In regards to podiatric research on STJ axis location, Craig Payne and
coworkers have developed a device that measures the resistance force to
supination motion that has found a positive correlation between supination
resistance and STJ axis spatial location (Payne C, Munteaunu S, Miller K:
Position of the subtalar joint axis and resistance of the rearfoot to
supination. JAPMA, 93(2):131-135, 2003). Most recently, Simon Spooner, PhD
and I have developed an apparatus, the STJ Axis Locator, that clamps onto
the calcaneus and appears to be able track the talar head and neck fairly
well, without directly contacting the talus, during range of motion of the
STJ both in a non-weightbearing and weightbearing situation (Spooner SK,
Kirby KA: The subtalar joint axis locator: A preliminary report. JAPMA,
96:212-219, 2006). There is some possibility that the ideas around which
the STJ Axis Locator are based could also be used along with a 3D motion
analysis system to track specific translations and rotations of the
calcaneus during weightbearing activities.

If it is true, as VanLangelaan's landmark research (Van Langelaan EJ: A
kinematical analysis of the tarsal joints. Acta Orthop. Scand., 54:Suppl
204, 135-229, 1983) seems to support, that there is a very tight bundle of
STJ axes passing through the dorsal neck region of the talus, then it
should be feasible to better track the 3D movements of the STJ axis just
by tracking the 3D movements of the calcaneus during weightbearing
activities. Eventually, it is my hope that this type of 3D STJ axis
tracking system could be synchronized along with force plate analysis to
provide a more real-time clinical method, within a gait analysis lab, to
determine STJ kinetics during gait.

In regards to the clinical significance of STJ axis location, over the
past 23 years of performing clinical techniques to assess STJ axis
location, there is no question in my mind that the location of the STJ
axis relative to the plantar structures of the foot has a very significant
impact on both the kinetics and kinematics of gait and also on the types
of pathologies that are produced within the human foot during
weightbearing activities. To generalize, a medially translated or
internally rotated position of the STJ axis relative to the plantar foot
will tend to cause a maximally pronated STJ in stance and gait and will
tend to cause pathologies related to increased demand on the anti-
pronation structures of the foot and ankle (e.g. posterior tibial tendon,
sinus tarsi region of talo-calcaneal joint) whereas a laterally translated
or externally rotated position of the STJ axis relative to the plantar
foot will tend to cause a foot that suffers from pathologies related to
increased demand on the anti-supination structures of the foot and ankle
(e.g. peroneal tendinopathy, lateral ankle ligaments due to chronic
inversion ankle sprains). Foot orthosis treatments for these pathologies
may therefore be based on STJ axis location with a high level of
therapeutic success since STJ axis location will tend to affect the
internal forces and moments acting within the anatomical components of the
foot and lower extremity (Kirby KA: The medial heel skive technique:
improving pronation control in foot orthoses. JAPMA, 82: 177-188, 1992).
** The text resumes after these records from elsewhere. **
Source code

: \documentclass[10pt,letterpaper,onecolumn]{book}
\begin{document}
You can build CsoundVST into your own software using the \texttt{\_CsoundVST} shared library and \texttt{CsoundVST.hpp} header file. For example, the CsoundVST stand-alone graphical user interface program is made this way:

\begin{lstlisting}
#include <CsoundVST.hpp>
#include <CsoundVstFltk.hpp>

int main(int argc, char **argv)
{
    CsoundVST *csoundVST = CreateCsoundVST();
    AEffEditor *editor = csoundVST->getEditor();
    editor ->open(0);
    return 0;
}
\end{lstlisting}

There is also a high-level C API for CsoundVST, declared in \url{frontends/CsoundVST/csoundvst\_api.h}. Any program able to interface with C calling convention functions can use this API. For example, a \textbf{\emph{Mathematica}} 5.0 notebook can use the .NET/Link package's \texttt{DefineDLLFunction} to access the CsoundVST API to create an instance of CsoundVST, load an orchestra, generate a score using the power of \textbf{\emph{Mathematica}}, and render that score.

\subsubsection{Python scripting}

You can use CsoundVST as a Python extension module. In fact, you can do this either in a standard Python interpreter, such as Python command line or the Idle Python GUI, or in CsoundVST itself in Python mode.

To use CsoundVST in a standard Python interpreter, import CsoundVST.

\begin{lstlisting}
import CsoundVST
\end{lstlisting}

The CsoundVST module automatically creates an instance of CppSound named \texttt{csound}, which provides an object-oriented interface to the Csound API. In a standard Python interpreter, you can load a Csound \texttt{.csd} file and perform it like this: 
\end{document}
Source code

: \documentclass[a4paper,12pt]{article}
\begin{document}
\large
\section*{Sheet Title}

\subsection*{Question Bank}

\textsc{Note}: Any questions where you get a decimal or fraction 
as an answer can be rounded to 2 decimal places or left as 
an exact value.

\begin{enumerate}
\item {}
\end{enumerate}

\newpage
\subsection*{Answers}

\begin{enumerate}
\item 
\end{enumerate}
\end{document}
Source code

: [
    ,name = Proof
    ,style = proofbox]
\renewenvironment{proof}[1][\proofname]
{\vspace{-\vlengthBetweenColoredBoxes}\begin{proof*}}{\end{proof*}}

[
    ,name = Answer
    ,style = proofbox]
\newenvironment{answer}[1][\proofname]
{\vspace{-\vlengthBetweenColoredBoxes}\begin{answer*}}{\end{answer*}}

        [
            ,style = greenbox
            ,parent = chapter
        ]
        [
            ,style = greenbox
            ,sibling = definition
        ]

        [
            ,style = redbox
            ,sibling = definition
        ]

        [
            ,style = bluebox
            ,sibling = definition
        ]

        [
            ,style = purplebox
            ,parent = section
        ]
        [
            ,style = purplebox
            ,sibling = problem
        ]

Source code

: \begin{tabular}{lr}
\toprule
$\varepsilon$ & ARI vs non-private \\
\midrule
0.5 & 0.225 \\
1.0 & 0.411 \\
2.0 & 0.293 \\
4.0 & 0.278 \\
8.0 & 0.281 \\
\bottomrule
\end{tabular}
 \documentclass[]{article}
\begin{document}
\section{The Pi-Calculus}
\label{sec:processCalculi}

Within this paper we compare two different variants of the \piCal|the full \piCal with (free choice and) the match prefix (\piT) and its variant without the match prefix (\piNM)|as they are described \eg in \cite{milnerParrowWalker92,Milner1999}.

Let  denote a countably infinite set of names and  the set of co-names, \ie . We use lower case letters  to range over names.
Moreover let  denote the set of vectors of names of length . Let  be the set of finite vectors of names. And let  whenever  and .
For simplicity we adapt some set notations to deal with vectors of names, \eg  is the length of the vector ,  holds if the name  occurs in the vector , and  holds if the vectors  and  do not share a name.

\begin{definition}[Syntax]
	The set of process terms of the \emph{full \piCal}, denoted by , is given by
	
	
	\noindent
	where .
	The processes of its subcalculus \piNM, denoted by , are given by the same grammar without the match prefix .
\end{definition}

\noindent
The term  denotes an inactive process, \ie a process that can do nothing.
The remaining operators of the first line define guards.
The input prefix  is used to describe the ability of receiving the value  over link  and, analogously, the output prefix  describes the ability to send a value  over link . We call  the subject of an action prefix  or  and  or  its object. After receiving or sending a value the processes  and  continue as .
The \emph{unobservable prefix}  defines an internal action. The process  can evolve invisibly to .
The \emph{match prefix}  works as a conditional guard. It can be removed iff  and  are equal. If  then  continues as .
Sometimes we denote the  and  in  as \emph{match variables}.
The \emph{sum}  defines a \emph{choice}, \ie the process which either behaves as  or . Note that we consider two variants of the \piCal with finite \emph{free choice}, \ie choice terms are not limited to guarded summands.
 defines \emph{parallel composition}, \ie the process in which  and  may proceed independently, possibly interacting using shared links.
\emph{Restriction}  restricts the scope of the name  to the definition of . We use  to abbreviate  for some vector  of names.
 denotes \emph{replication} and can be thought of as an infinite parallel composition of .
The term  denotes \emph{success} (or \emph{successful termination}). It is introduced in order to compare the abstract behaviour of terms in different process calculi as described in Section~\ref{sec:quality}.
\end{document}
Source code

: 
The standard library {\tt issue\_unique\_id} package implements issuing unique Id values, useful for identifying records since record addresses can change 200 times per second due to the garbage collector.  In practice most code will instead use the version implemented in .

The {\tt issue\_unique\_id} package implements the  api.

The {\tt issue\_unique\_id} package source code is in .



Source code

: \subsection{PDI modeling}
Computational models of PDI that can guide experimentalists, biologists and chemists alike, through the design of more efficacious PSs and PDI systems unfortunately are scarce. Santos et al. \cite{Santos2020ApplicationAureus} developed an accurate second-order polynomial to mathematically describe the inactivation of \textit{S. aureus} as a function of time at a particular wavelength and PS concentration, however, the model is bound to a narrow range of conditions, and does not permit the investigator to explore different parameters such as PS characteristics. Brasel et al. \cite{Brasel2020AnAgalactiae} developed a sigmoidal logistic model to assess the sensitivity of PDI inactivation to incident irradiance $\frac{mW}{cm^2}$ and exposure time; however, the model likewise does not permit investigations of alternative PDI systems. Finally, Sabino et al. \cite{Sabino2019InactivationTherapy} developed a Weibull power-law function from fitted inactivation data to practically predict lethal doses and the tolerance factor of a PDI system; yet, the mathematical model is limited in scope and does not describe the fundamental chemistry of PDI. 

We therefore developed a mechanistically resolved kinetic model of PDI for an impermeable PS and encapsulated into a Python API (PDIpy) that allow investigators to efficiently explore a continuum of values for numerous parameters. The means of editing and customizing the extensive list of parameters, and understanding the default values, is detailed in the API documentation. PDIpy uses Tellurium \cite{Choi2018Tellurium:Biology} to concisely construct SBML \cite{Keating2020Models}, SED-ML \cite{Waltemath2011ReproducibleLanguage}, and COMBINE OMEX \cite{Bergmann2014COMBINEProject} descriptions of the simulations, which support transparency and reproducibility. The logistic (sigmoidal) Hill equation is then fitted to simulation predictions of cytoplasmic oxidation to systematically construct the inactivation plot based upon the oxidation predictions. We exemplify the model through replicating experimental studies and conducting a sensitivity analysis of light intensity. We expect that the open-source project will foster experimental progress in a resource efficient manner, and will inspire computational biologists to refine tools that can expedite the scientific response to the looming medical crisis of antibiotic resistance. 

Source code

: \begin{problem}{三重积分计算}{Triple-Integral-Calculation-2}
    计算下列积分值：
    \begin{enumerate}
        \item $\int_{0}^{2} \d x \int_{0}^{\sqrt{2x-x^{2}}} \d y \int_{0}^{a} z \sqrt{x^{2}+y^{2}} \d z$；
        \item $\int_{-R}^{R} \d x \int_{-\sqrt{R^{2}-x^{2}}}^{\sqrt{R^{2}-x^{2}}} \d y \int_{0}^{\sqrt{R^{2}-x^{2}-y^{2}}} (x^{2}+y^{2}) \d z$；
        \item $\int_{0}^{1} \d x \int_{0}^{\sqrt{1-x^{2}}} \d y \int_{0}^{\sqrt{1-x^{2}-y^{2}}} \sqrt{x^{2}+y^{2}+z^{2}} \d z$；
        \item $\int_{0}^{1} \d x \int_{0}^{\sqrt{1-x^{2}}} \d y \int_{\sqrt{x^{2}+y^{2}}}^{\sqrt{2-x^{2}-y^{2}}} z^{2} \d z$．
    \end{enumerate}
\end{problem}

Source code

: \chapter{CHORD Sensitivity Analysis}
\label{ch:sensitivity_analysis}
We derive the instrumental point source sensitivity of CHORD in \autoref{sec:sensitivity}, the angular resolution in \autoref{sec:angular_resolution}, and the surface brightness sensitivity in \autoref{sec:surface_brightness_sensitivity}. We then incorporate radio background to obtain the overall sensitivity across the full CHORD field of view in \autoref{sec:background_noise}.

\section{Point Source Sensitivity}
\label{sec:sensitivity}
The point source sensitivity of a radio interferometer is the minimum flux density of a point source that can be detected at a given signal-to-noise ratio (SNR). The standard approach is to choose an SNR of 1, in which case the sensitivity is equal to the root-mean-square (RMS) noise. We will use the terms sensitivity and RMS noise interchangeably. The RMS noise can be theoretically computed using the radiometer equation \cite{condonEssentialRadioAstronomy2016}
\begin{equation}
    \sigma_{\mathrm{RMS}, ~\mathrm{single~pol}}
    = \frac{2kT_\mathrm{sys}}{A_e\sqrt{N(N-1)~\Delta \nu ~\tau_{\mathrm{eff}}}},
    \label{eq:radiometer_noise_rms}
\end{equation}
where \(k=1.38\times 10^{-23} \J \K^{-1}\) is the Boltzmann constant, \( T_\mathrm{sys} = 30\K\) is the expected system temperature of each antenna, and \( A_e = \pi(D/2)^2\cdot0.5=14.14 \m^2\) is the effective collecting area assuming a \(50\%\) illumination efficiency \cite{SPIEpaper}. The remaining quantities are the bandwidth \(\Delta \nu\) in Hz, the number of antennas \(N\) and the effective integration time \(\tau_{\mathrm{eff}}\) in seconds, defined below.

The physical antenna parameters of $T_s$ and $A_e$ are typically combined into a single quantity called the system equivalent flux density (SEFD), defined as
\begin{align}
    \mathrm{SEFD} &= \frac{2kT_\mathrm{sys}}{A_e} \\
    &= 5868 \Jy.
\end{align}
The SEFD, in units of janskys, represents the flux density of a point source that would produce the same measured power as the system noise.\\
In my discussions with many biomechanics researchers, there seems to be a
tendency within the international biomechanics community to only be
concerned with the angular orientation of the STJ axis location relative
to the cardinal body planes, with very little attention being paid to the
actual location of the STJ axis relative to the anatomical structures of
the foot. I believe that this lack of attention to medial-lateral
location of the STJ axis by biomechanics researchers is a very important
oversight that needs to be corrected within presentations, papers and
discussions on this subject.

The medial-lateral location of the STJ axis is extremely important when
one considers the kinetics of the STJ and that, by far, the largest
magnitudes of forces that contribute to the pronation and supination
moments acting across the STJ axis during weightbearing activities come
from ground reaction forces acting through the plantar structures of the
foot. For example, if the STJ axis is found to be 23 degrees medially
angulated from the longitudinal bisection of the foot, does this mean that
the STJ axis passes 1 cm medial to the first metatarsal head, 2 cm medial
to the first metatarsal head or 3 cm medial to the first metatarsal head?
To my knowledge, the current biomechanical conventions using kinematics to
determine STJ axis location do not account for medial-lateral positioning
of the STJ axis and its possible significant effects on STJ kinetics. It
is very important for the clinician to understand which anatomical
structures the STJ passes above or through in order for them to better
understand the clinical significance of the research.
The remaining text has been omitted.